━━ Input data
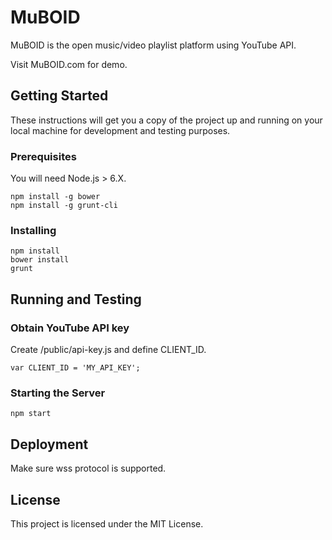 # MuBOID

MuBOID is the open music/video playlist platform using YouTube API.

Visit MuBOID.com for demo.

## Getting Started

These instructions will get you a copy of the project up and running on your local machine for development and testing purposes.

### Prerequisites

You will need Node.js > 6.X.

```
npm install -g bower
npm install -g grunt-cli
```

### Installing

```
npm install
bower install
grunt
```

## Running and Testing

### Obtain YouTube API key

Create /public/api-key.js and define CLIENT_ID.

```
var CLIENT_ID = 'MY_API_KEY';
```
### Starting the Server

```
npm start
```

## Deployment

Make sure wss protocol is supported.

## License

This project is licensed under the MIT License.
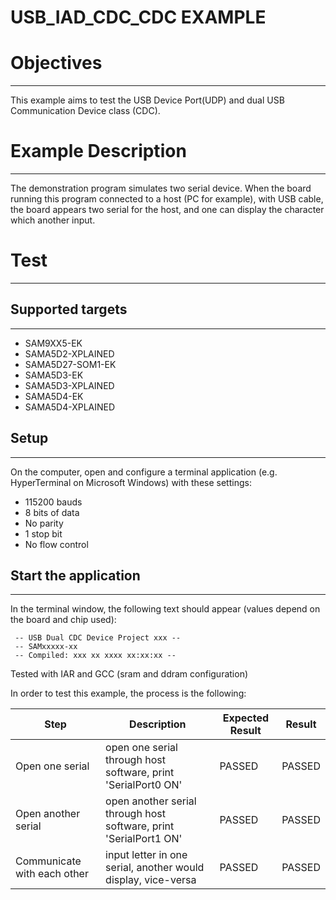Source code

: USB_IAD_CDC_CDC EXAMPLE
=======================

# Objectives
------------
This example aims to test the USB Device Port(UDP) and dual USB Communication
Device class (CDC).

# Example Description
---------------------
The demonstration program simulates two serial device. When the board running
this program connected to a host (PC for example), with USB cable, the board
appears two serial for the host, and one can display the character which
another input.

# Test
------
## Supported targets
--------------------
* SAM9XX5-EK
* SAMA5D2-XPLAINED
* SAMA5D27-SOM1-EK
* SAMA5D3-EK
* SAMA5D3-XPLAINED
* SAMA5D4-EK
* SAMA5D4-XPLAINED

## Setup
--------
On the computer, open and configure a terminal application
(e.g. HyperTerminal on Microsoft Windows) with these settings:
 - 115200 bauds
 - 8 bits of data
 - No parity
 - 1 stop bit
 - No flow control

## Start the application 
------------------------

In the terminal window, the following text should appear (values depend on the
board and chip used):
```
 -- USB Dual CDC Device Project xxx --
 -- SAMxxxxx-xx
 -- Compiled: xxx xx xxxx xx:xx:xx --
```
Tested with IAR and GCC (sram and ddram configuration)

In order to test this example, the process is the following:

Step | Description | Expected Result | Result
-----|-------------|-----------------|-------
Open one serial | open one serial through host software, print 'SerialPort0 ON' | PASSED | PASSED
Open another serial | open another serial through host software, print 'SerialPort1 ON' | PASSED | PASSED
Communicate with each other | input letter in one serial, another would display, vice-versa | PASSED | PASSED
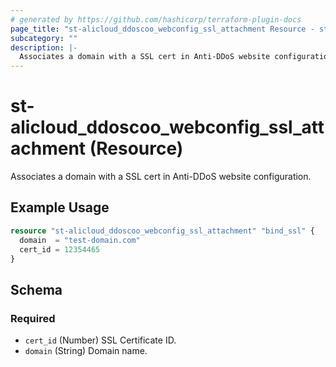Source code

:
 ```yaml
---
# generated by https://github.com/hashicorp/terraform-plugin-docs
page_title: "st-alicloud_ddoscoo_webconfig_ssl_attachment Resource - st-alicloud"
subcategory: ""
description: |-
  Associates a domain with a SSL cert in Anti-DDoS website configuration.
---
```


# st-alicloud_ddoscoo_webconfig_ssl_attachment (Resource)

Associates a domain with a SSL cert in Anti-DDoS website configuration.

## Example Usage

```terraform
resource "st-alicloud_ddoscoo_webconfig_ssl_attachment" "bind_ssl" {
  domain  = "test-domain.com"
  cert_id = 12354465
}
```

<!-- schema generated by tfplugindocs -->
## Schema

### Required

- `cert_id` (Number) SSL Certificate ID.
- `domain` (String) Domain name.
━━━━
Activity
For every line above that holds the word "YouTube", report the whole line.

Answer space
MuBOID is the open music/video playlist platform using YouTube API.
### Obtain YouTube API key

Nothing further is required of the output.